Schmalzl reports that many of the students have come to view the yoga lab, amidst their busy week, as a great break. “I’d say about 85 percent of them are really into it," she says. "Some of them have taken to it like a sponge.”

She speaks of seeing “sparkle” come back into some students’ eyes. The yoga feels a fit, she says. “Many students seem to appreciate the work hard, play hard aspect of it.”

I asked Schmalzl if she had or was planning any study of the outcomes of her academic intervention. For this first round, she said things were moving too fast  to get approval for such a study. However, she appreciates the uniqueness of the situation. “It’s a rare opportunity to have students going through a mandatory program for 15 weeks.”
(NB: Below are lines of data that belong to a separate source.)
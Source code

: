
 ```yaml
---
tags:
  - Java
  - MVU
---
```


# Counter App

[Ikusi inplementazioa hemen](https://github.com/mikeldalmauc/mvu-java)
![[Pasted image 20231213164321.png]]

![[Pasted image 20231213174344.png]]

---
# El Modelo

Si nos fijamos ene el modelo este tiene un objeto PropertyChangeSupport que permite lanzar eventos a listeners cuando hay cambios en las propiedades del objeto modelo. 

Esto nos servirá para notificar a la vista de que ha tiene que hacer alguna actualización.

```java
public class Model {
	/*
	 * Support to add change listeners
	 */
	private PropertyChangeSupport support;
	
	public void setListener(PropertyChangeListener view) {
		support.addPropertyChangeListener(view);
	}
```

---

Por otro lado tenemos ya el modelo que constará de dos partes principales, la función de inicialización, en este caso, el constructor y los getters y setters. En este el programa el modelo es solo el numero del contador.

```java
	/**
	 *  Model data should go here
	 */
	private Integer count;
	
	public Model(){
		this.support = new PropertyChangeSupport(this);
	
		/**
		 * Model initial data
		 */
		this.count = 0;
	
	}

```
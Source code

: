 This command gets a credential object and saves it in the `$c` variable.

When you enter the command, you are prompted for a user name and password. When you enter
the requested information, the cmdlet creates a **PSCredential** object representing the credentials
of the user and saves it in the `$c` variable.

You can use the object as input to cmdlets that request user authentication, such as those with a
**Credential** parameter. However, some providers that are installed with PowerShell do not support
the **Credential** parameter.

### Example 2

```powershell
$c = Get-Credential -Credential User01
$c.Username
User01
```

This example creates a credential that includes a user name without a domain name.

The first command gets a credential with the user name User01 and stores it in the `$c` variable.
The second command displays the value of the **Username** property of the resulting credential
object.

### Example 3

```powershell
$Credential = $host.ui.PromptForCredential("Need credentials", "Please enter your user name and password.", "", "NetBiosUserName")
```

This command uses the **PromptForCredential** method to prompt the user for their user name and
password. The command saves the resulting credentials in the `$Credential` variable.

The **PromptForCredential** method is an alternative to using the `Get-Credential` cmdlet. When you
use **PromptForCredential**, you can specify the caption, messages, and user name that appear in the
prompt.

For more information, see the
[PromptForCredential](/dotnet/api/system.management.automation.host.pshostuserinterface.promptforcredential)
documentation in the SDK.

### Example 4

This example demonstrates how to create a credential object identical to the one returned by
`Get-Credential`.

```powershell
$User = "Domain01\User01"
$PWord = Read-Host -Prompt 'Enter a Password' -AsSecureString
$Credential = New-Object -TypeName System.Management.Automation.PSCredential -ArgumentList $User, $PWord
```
Possible topics of investigation include the relationship between perceived stress and academic performance, she says.  “I keep hearing from most of the faculty that it’s hard to keeps students motivated," she says. "I think the best idea I have had a as neuroscience instructor was to buy a bunch of purple yoga mats. How could a chiropractic degree not have a portion on training body awareness?”

Comment: Throughout this writing, I have projected that typical neuroscience teachers would scoff and use the class as ammunition in the culture wars between medical doctors and chiropractors.  Then, I think of how top educators are suggesting we need to “break the box of the curriculum.” Others, as noted above, are honing in on how present educational methods are driving high levels of depression and burnout.  Perhaps it’s time for well-being to take precedence over fact-stuffing. And who knows—an interesting study could be of how and whether long-term retention rates for material, and pleasure in neuroscience, are associated with yoga lab.